In the material below, find all lines with the string "configuration" and copy them.

_MATERIAL SUPPLIED_.
++++
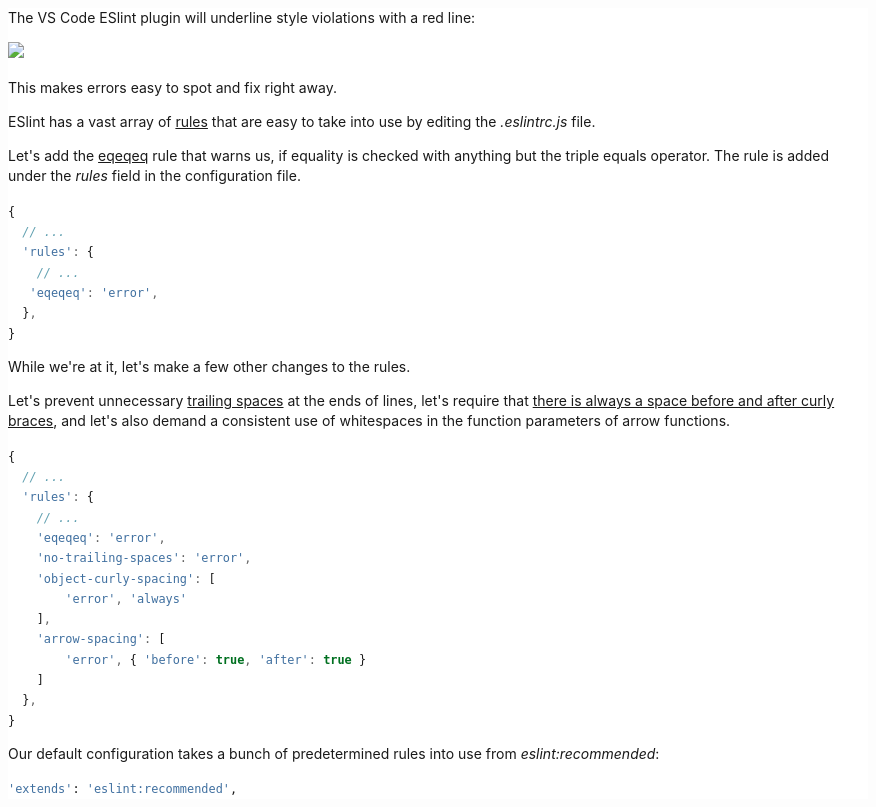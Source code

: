 
The VS Code ESlint plugin will underline style violations with a red line:

![](../../images/3/54a.png)


This makes errors easy to spot and fix right away.


ESlint has a vast array of [rules](https://eslint.org/docs/rules/) that are easy to take into use by editing the <i>.eslintrc.js</i> file.


Let's add the [eqeqeq](https://eslint.org/docs/rules/eqeqeq) rule that warns us, if equality is checked with anything but the triple equals operator. The rule is added under the <i>rules</i> field in the configuration file.

```js
{
  // ...
  'rules': {
    // ...
   'eqeqeq': 'error',
  },
}
```

While we're at it, let's make a few other changes to the rules.

Let's prevent unnecessary [trailing spaces](https://eslint.org/docs/rules/no-trailing-spaces) at the ends of lines, let's require that [there is always a space before and after curly braces](https://eslint.org/docs/rules/object-curly-spacing), and let's also demand a consistent use of whitespaces in the function parameters of arrow functions.

```js
{
  // ...
  'rules': {
    // ...
    'eqeqeq': 'error',
    'no-trailing-spaces': 'error',
    'object-curly-spacing': [
        'error', 'always'
    ],
    'arrow-spacing': [
        'error', { 'before': true, 'after': true }
    ]
  },
}
```


Our default configuration takes a bunch of predetermined rules into use from <i>eslint:recommended</i>:

```bash
'extends': 'eslint:recommended',
```
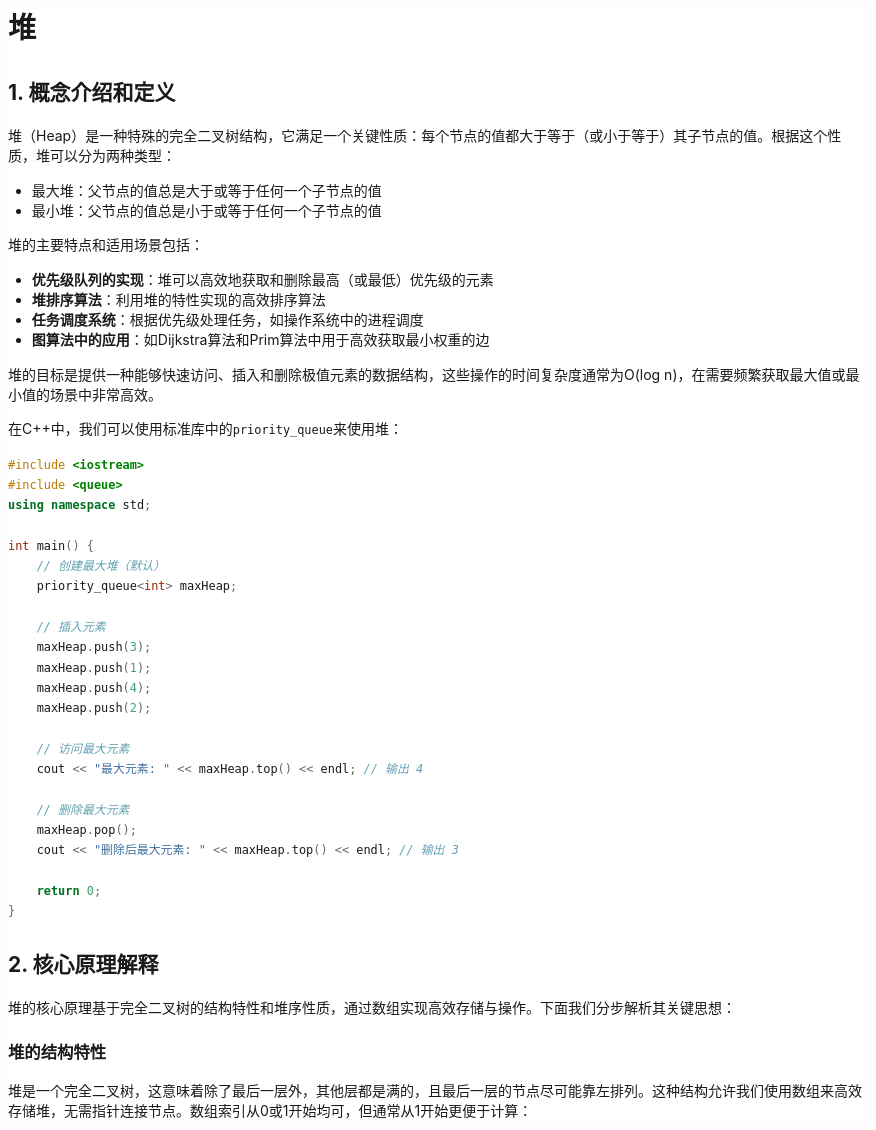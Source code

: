 # 堆

## 1. 概念介绍和定义

堆（Heap）是一种特殊的完全二叉树结构，它满足一个关键性质：每个节点的值都大于等于（或小于等于）其子节点的值。根据这个性质，堆可以分为两种类型：

- 最大堆：父节点的值总是大于或等于任何一个子节点的值
- 最小堆：父节点的值总是小于或等于任何一个子节点的值

堆的主要特点和适用场景包括：

- **优先级队列的实现**：堆可以高效地获取和删除最高（或最低）优先级的元素
- **堆排序算法**：利用堆的特性实现的高效排序算法
- **任务调度系统**：根据优先级处理任务，如操作系统中的进程调度
- **图算法中的应用**：如Dijkstra算法和Prim算法中用于高效获取最小权重的边

堆的目标是提供一种能够快速访问、插入和删除极值元素的数据结构，这些操作的时间复杂度通常为O(log n)，在需要频繁获取最大值或最小值的场景中非常高效。

在C++中，我们可以使用标准库中的`priority_queue`来使用堆：

```cpp
#include <iostream>
#include <queue>
using namespace std;

int main() {
    // 创建最大堆（默认）
    priority_queue<int> maxHeap;
    
    // 插入元素
    maxHeap.push(3);
    maxHeap.push(1);
    maxHeap.push(4);
    maxHeap.push(2);
    
    // 访问最大元素
    cout << "最大元素: " << maxHeap.top() << endl; // 输出 4
    
    // 删除最大元素
    maxHeap.pop();
    cout << "删除后最大元素: " << maxHeap.top() << endl; // 输出 3
    
    return 0;
}
```

## 2. 核心原理解释

堆的核心原理基于完全二叉树的结构特性和堆序性质，通过数组实现高效存储与操作。下面我们分步解析其关键思想：

### 堆的结构特性
堆是一个完全二叉树，这意味着除了最后一层外，其他层都是满的，且最后一层的节点尽可能靠左排列。这种结构允许我们使用数组来高效存储堆，无需指针连接节点。数组索引从0或1开始均可，但通常从1开始更便于计算：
++++
_TASK SOLUTION_.
Let's add the [eqeqeq](https://eslint.org/docs/rules/eqeqeq) rule that warns us, if equality is checked with anything but the triple equals operator. The rule is added under the <i>rules</i> field in the configuration file.
Our default configuration takes a bunch of predetermined rules into use from <i>eslint:recommended</i>:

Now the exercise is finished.